»»

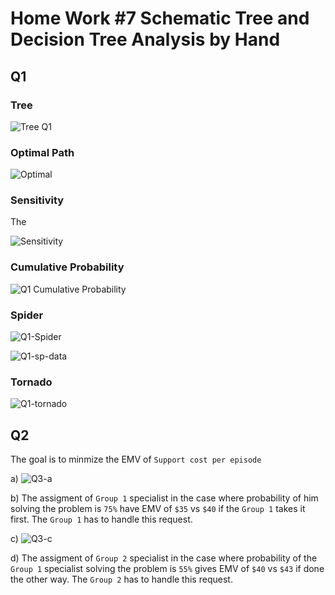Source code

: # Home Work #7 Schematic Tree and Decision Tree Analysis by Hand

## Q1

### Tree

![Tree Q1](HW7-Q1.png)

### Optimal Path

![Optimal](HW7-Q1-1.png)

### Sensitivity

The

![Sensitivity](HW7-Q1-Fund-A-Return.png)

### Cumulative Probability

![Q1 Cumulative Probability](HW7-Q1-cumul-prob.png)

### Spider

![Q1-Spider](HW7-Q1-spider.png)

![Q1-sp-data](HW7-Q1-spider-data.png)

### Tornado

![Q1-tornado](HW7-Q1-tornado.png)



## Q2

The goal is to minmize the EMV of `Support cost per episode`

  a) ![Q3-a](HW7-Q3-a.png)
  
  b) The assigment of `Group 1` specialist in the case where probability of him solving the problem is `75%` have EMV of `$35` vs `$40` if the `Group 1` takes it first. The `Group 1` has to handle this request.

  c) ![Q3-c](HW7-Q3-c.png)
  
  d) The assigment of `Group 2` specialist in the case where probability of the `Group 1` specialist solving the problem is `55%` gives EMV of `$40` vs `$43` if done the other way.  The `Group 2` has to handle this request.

««
»»

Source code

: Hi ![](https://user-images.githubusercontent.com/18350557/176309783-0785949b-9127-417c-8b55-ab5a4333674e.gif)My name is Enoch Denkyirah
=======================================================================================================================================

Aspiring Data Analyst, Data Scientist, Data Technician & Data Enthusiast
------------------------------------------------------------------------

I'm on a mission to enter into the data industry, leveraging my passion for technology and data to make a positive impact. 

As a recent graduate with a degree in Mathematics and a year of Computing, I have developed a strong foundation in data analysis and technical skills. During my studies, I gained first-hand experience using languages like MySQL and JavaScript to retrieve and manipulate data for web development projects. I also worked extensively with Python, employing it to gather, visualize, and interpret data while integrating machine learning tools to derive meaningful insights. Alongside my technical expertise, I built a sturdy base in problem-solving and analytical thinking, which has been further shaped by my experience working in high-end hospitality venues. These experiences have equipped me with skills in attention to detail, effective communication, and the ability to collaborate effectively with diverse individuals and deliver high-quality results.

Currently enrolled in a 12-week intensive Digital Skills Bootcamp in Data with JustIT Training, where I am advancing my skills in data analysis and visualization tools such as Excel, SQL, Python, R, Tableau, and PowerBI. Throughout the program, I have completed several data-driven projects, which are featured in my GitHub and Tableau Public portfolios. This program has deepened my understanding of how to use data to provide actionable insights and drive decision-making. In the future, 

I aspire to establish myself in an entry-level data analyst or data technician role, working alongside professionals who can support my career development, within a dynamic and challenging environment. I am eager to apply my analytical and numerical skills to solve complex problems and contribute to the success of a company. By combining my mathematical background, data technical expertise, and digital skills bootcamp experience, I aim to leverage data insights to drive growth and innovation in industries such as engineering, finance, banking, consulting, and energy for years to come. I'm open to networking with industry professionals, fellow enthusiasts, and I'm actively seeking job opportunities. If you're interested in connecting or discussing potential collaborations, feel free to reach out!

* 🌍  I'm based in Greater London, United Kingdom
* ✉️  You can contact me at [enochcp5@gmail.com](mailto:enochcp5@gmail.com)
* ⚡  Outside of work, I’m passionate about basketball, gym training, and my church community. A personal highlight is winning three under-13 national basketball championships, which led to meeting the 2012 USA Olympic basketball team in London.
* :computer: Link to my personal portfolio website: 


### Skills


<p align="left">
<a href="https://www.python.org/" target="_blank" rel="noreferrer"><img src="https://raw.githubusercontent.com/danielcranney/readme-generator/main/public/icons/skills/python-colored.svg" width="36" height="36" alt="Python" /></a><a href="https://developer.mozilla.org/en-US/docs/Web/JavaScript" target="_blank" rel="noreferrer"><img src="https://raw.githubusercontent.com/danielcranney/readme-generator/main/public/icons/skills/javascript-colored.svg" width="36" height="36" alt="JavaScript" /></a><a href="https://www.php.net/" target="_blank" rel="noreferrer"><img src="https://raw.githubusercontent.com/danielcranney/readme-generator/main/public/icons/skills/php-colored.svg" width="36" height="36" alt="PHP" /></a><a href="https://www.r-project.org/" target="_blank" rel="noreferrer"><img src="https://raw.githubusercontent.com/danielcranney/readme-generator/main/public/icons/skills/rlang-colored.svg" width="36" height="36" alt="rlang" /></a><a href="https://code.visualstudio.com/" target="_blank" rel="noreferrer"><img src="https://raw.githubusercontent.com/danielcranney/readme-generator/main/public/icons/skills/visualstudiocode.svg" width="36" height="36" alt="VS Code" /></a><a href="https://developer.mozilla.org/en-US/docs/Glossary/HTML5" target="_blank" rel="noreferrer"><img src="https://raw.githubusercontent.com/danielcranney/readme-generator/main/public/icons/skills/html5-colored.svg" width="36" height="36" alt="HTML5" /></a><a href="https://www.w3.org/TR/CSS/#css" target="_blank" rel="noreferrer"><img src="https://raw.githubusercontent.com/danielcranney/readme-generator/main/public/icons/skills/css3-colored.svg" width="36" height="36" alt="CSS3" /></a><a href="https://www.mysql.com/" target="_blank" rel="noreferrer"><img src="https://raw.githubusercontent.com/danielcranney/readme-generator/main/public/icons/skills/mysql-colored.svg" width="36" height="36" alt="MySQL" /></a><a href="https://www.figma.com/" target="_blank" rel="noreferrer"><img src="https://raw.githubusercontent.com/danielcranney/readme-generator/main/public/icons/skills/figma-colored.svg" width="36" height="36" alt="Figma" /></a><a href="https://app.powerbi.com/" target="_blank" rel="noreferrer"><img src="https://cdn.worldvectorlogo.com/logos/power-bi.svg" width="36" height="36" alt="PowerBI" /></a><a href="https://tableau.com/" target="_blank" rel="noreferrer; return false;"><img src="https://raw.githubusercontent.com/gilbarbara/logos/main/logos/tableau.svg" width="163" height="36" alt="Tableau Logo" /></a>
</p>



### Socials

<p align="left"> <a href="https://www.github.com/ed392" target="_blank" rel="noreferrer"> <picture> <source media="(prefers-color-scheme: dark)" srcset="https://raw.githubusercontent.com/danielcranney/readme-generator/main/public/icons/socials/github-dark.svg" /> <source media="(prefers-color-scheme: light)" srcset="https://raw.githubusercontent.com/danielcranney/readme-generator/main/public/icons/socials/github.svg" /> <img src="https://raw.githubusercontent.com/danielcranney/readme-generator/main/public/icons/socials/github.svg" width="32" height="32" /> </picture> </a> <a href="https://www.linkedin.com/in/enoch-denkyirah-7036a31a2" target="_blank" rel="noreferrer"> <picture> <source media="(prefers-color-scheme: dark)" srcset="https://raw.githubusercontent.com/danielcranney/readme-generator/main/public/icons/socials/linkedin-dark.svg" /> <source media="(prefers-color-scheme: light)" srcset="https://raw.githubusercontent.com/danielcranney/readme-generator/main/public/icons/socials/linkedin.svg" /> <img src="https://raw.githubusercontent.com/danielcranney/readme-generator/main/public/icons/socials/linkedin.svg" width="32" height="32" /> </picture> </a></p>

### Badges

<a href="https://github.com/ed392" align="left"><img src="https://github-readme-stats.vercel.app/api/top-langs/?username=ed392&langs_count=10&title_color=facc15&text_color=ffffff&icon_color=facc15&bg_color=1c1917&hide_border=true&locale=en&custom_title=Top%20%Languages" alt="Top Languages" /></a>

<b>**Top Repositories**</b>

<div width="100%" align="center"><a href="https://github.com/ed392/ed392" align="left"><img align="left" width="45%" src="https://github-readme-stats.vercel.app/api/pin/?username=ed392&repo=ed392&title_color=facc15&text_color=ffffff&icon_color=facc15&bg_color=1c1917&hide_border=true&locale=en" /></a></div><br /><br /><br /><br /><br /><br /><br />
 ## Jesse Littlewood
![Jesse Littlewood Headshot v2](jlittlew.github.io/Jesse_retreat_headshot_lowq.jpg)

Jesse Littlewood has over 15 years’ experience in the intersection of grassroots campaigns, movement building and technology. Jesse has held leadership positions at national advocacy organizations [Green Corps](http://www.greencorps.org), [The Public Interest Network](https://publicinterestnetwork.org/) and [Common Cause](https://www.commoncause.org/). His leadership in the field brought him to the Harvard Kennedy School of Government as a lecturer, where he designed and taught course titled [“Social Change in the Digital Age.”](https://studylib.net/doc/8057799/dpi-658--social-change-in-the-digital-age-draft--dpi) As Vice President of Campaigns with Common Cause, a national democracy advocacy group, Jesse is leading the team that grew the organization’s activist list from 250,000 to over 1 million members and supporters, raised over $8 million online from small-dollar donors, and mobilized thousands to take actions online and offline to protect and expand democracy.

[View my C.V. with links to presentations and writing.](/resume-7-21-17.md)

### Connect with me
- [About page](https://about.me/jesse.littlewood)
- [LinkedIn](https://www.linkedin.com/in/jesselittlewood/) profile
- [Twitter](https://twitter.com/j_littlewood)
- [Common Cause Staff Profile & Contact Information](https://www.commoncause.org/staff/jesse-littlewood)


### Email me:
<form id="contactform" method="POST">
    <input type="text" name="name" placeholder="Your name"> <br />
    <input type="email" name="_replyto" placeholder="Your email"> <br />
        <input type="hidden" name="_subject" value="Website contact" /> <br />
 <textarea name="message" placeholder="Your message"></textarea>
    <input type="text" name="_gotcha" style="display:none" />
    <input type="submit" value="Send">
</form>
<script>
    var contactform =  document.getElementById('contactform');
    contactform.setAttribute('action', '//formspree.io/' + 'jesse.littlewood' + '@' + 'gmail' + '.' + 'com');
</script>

««

▶ _Problem details_
Give back precisely the lines above that start at the line containing "a) ![Q3-a](HW7-Q3-a.png)" and end at the line containing "c) ![Q3-c](HW7-Q3-c.png)", inclusive. No other lines belong in the output.

▶ _Problem solution_
  a) ![Q3-a](HW7-Q3-a.png)
  
  b) The assigment of `Group 1` specialist in the case where probability of him solving the problem is `75%` have EMV of `$35` vs `$40` if the `Group 1` takes it first. The `Group 1` has to handle this request.

  c) ![Q3-c](HW7-Q3-c.png)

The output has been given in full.